[Plain-text document sources]
····················
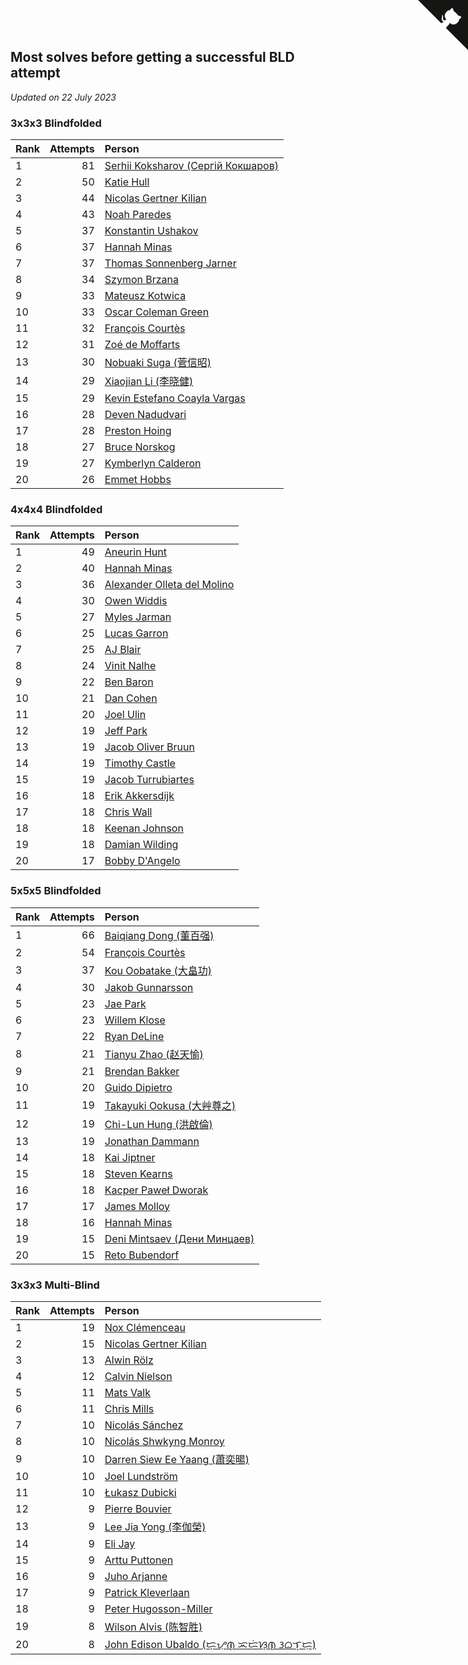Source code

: ## Most solves before getting a successful BLD attempt

*Updated on 22 July 2023*


### 3x3x3 Blindfolded

| Rank | Attempts | Person |
| :--- | ---: | :--- |
| 1 | 81 | [Serhii Koksharov (Сергій Кокшаров)](https://www.worldcubeassociation.org/persons/2013KOKS01) |
| 2 | 50 | [Katie Hull](https://www.worldcubeassociation.org/persons/2010HULL01) |
| 3 | 44 | [Nicolas Gertner Kilian](https://www.worldcubeassociation.org/persons/2013GERT01) |
| 4 | 43 | [Noah Paredes](https://www.worldcubeassociation.org/persons/2016PARE03) |
| 5 | 37 | [Konstantin Ushakov](https://www.worldcubeassociation.org/persons/2014USHA02) |
| 6 | 37 | [Hannah Minas](https://www.worldcubeassociation.org/persons/2017MINA04) |
| 7 | 37 | [Thomas Sonnenberg Jarner](https://www.worldcubeassociation.org/persons/2017JARN01) |
| 8 | 34 | [Szymon Brzana](https://www.worldcubeassociation.org/persons/2017BRZA01) |
| 9 | 33 | [Mateusz Kotwica](https://www.worldcubeassociation.org/persons/2016KOTW01) |
| 10 | 33 | [Oscar Coleman Green](https://www.worldcubeassociation.org/persons/2018GREE09) |
| 11 | 32 | [François Courtès](https://www.worldcubeassociation.org/persons/2008COUR01) |
| 12 | 31 | [Zoé de Moffarts](https://www.worldcubeassociation.org/persons/2010MOFF02) |
| 13 | 30 | [Nobuaki Suga (菅信昭)](https://www.worldcubeassociation.org/persons/2007SUGA01) |
| 14 | 29 | [Xiaojian Li (李晓健)](https://www.worldcubeassociation.org/persons/2009LIXI02) |
| 15 | 29 | [Kevin Estefano Coayla Vargas](https://www.worldcubeassociation.org/persons/2016VARG04) |
| 16 | 28 | [Deven Nadudvari](https://www.worldcubeassociation.org/persons/2008NADU01) |
| 17 | 28 | [Preston Hoing](https://www.worldcubeassociation.org/persons/2019HOIN01) |
| 18 | 27 | [Bruce Norskog](https://www.worldcubeassociation.org/persons/2006NORS01) |
| 19 | 27 | [Kymberlyn Calderon](https://www.worldcubeassociation.org/persons/2015CALD02) |
| 20 | 26 | [Emmet Hobbs](https://www.worldcubeassociation.org/persons/2016HOBB01) |

### 4x4x4 Blindfolded

| Rank | Attempts | Person |
| :--- | ---: | :--- |
| 1 | 49 | [Aneurin Hunt](https://www.worldcubeassociation.org/persons/2010HUNT02) |
| 2 | 40 | [Hannah Minas](https://www.worldcubeassociation.org/persons/2017MINA04) |
| 3 | 36 | [Alexander Olleta del Molino](https://www.worldcubeassociation.org/persons/2008OLLE01) |
| 4 | 30 | [Owen Widdis](https://www.worldcubeassociation.org/persons/2015WIDD01) |
| 5 | 27 | [Myles Jarman](https://www.worldcubeassociation.org/persons/2016JARM01) |
| 6 | 25 | [Lucas Garron](https://www.worldcubeassociation.org/persons/2006GARR01) |
| 7 | 25 | [AJ Blair](https://www.worldcubeassociation.org/persons/2009BLAI01) |
| 8 | 24 | [Vinit Nalhe](https://www.worldcubeassociation.org/persons/2012NALH01) |
| 9 | 22 | [Ben Baron](https://www.worldcubeassociation.org/persons/2016BARO04) |
| 10 | 21 | [Dan Cohen](https://www.worldcubeassociation.org/persons/2007COHE01) |
| 11 | 20 | [Joel Ulin](https://www.worldcubeassociation.org/persons/2011ULIN01) |
| 12 | 19 | [Jeff Park](https://www.worldcubeassociation.org/persons/2015PARK08) |
| 13 | 19 | [Jacob Oliver Bruun](https://www.worldcubeassociation.org/persons/2018BRUU01) |
| 14 | 19 | [Timothy Castle](https://www.worldcubeassociation.org/persons/2016CAST48) |
| 15 | 19 | [Jacob Turrubiartes](https://www.worldcubeassociation.org/persons/2018TURR01) |
| 16 | 18 | [Erik Akkersdijk](https://www.worldcubeassociation.org/persons/2005AKKE01) |
| 17 | 18 | [Chris Wall](https://www.worldcubeassociation.org/persons/2011WALL02) |
| 18 | 18 | [Keenan Johnson](https://www.worldcubeassociation.org/persons/2016JOHN30) |
| 19 | 18 | [Damian Wilding](https://www.worldcubeassociation.org/persons/2014WILD03) |
| 20 | 17 | [Bobby D'Angelo](https://www.worldcubeassociation.org/persons/2008DANG01) |

### 5x5x5 Blindfolded

| Rank | Attempts | Person |
| :--- | ---: | :--- |
| 1 | 66 | [Baiqiang Dong (董百强)](https://www.worldcubeassociation.org/persons/2008DONG06) |
| 2 | 54 | [François Courtès](https://www.worldcubeassociation.org/persons/2008COUR01) |
| 3 | 37 | [Kou Oobatake (大畠功)](https://www.worldcubeassociation.org/persons/2007OOBA01) |
| 4 | 30 | [Jakob Gunnarsson](https://www.worldcubeassociation.org/persons/2015GUNN01) |
| 5 | 23 | [Jae Park](https://www.worldcubeassociation.org/persons/2015PARK24) |
| 6 | 23 | [Willem Klose](https://www.worldcubeassociation.org/persons/2017KLOS01) |
| 7 | 22 | [Ryan DeLine](https://www.worldcubeassociation.org/persons/2012DELI01) |
| 8 | 21 | [Tianyu Zhao (赵天愉)](https://www.worldcubeassociation.org/persons/2014ZHAO12) |
| 9 | 21 | [Brendan Bakker](https://www.worldcubeassociation.org/persons/2015BAKK01) |
| 10 | 20 | [Guido Dipietro](https://www.worldcubeassociation.org/persons/2013DIPI01) |
| 11 | 19 | [Takayuki Ookusa (大艸尊之)](https://www.worldcubeassociation.org/persons/2006OOKU01) |
| 12 | 19 | [Chi-Lun Hung (洪啟倫)](https://www.worldcubeassociation.org/persons/2010HONG01) |
| 13 | 19 | [Jonathan Dammann](https://www.worldcubeassociation.org/persons/2021DAMM01) |
| 14 | 18 | [Kai Jiptner](https://www.worldcubeassociation.org/persons/2007JIPT01) |
| 15 | 18 | [Steven Kearns](https://www.worldcubeassociation.org/persons/2015KEAR01) |
| 16 | 18 | [Kacper Paweł Dworak](https://www.worldcubeassociation.org/persons/2020DWOR01) |
| 17 | 17 | [James Molloy](https://www.worldcubeassociation.org/persons/2011MOLL01) |
| 18 | 16 | [Hannah Minas](https://www.worldcubeassociation.org/persons/2017MINA04) |
| 19 | 15 | [Deni Mintsaev (Дени Минцаев)](https://www.worldcubeassociation.org/persons/2013MINT01) |
| 20 | 15 | [Reto Bubendorf](https://www.worldcubeassociation.org/persons/2012BUBE01) |

### 3x3x3 Multi-Blind

| Rank | Attempts | Person |
| :--- | ---: | :--- |
| 1 | 19 | [Nox Clémenceau](https://www.worldcubeassociation.org/persons/2015CLEM03) |
| 2 | 15 | [Nicolas Gertner Kilian](https://www.worldcubeassociation.org/persons/2013GERT01) |
| 3 | 13 | [Alwin Rölz](https://www.worldcubeassociation.org/persons/2016ROLZ01) |
| 4 | 12 | [Calvin Nielson](https://www.worldcubeassociation.org/persons/2014NIEL03) |
| 5 | 11 | [Mats Valk](https://www.worldcubeassociation.org/persons/2007VALK01) |
| 6 | 11 | [Chris Mills](https://www.worldcubeassociation.org/persons/2014MILL04) |
| 7 | 10 | [Nicolás Sánchez](https://www.worldcubeassociation.org/persons/2015SANC11) |
| 8 | 10 | [Nicolás Shwkyng Monroy](https://www.worldcubeassociation.org/persons/2013MONR01) |
| 9 | 10 | [Darren Siew Ee Yaang (蕭奕暘)](https://www.worldcubeassociation.org/persons/2009SIEW01) |
| 10 | 10 | [Joel Lundström](https://www.worldcubeassociation.org/persons/2017LUND06) |
| 11 | 10 | [Łukasz Dubicki](https://www.worldcubeassociation.org/persons/2018DUBI01) |
| 12 | 9 | [Pierre Bouvier](https://www.worldcubeassociation.org/persons/2010BOUV01) |
| 13 | 9 | [Lee Jia Yong (李伽榮)](https://www.worldcubeassociation.org/persons/2009YONG02) |
| 14 | 9 | [Eli Jay](https://www.worldcubeassociation.org/persons/2014JAYE01) |
| 15 | 9 | [Arttu Puttonen](https://www.worldcubeassociation.org/persons/2016PUTT01) |
| 16 | 9 | [Juho Arjanne](https://www.worldcubeassociation.org/persons/2015ARJA01) |
| 17 | 9 | [Patrick Kleverlaan](https://www.worldcubeassociation.org/persons/2019KLEV01) |
| 18 | 9 | [Peter Hugosson-Miller](https://www.worldcubeassociation.org/persons/2021HUGO01) |
| 19 | 8 | [Wilson Alvis (陈智胜)](https://www.worldcubeassociation.org/persons/2011ALVI01) |
| 20 | 8 | [John Edison Ubaldo (ᜇ᜔ᜌᜓ︀ᜈ᜔ ᜁᜇᜒᜐᜓ︀ᜈ᜔ ᜂᜊᜎ᜔ᜇᜓ︀)](https://www.worldcubeassociation.org/persons/2010UBAL01) |


<a href="https://github.com/JustinTimeCuber/wca_statistics" class="github-corner" aria-label="View source on Github"><svg width="80" height="80" viewBox="0 0 250 250" style="fill:#151513; color:#fff; position: absolute; top: 0; border: 0; right: 0;" aria-hidden="true"><path d="M0,0 L115,115 L130,115 L142,142 L250,250 L250,0 Z"></path><path d="M128.3,109.0 C113.8,99.7 119.0,89.6 119.0,89.6 C122.0,82.7 120.5,78.6 120.5,78.6 C119.2,72.0 123.4,76.3 123.4,76.3 C127.3,80.9 125.5,87.3 125.5,87.3 C122.9,97.6 130.6,101.9 134.4,103.2" fill="currentColor" style="transform-origin: 130px 106px;" class="octo-arm"></path><path d="M115.0,115.0 C114.9,115.1 118.7,116.5 119.8,115.4 L133.7,101.6 C136.9,99.2 139.9,98.4 142.2,98.6 C133.8,88.0 127.5,74.4 143.8,58.0 C148.5,53.4 154.0,51.2 159.7,51.0 C160.3,49.4 163.2,43.6 171.4,40.1 C171.4,40.1 176.1,42.5 178.8,56.2 C183.1,58.6 187.2,61.8 190.9,65.4 C194.5,69.0 197.7,73.2 200.1,77.6 C213.8,80.2 216.3,84.9 216.3,84.9 C212.7,93.1 206.9,96.0 205.4,96.6 C205.1,102.4 203.0,107.8 198.3,112.5 C181.9,128.9 168.3,122.5 157.7,114.1 C157.9,116.9 156.7,120.9 152.7,124.9 L141.0,136.5 C139.8,137.7 141.6,141.9 141.8,141.8 Z" fill="currentColor" class="octo-body"></path></svg></a><style>.github-corner:hover .octo-arm{animation:octocat-wave 560ms ease-in-out}@keyframes octocat-wave{0%,100%{transform:rotate(0)}20%,60%{transform:rotate(-25deg)}40%,80%{transform:rotate(10deg)}}@media (max-width:500px){.github-corner:hover .octo-arm{animation:none}.github-corner .octo-arm{animation:octocat-wave 560ms ease-in-out}}</style>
····················
• [Task item] Return only the lines running from the start of the entries above to the line that contains "33 | [Mateusz", inclusive, and omit every picture.

• [Written solution]
Source code

: ## Most solves before getting a successful BLD attempt

*Updated on 22 July 2023*


### 3x3x3 Blindfolded

| Rank | Attempts | Person |
| :--- | ---: | :--- |
| 1 | 81 | [Serhii Koksharov (Сергій Кокшаров)](https://www.worldcubeassociation.org/persons/2013KOKS01) |
| 2 | 50 | [Katie Hull](https://www.worldcubeassociation.org/persons/2010HULL01) |
| 3 | 44 | [Nicolas Gertner Kilian](https://www.worldcubeassociation.org/persons/2013GERT01) |
| 4 | 43 | [Noah Paredes](https://www.worldcubeassociation.org/persons/2016PARE03) |
| 5 | 37 | [Konstantin Ushakov](https://www.worldcubeassociation.org/persons/2014USHA02) |
| 6 | 37 | [Hannah Minas](https://www.worldcubeassociation.org/persons/2017MINA04) |
| 7 | 37 | [Thomas Sonnenberg Jarner](https://www.worldcubeassociation.org/persons/2017JARN01) |
| 8 | 34 | [Szymon Brzana](https://www.worldcubeassociation.org/persons/2017BRZA01) |
| 9 | 33 | [Mateusz Kotwica](https://www.worldcubeassociation.org/persons/2016KOTW01) |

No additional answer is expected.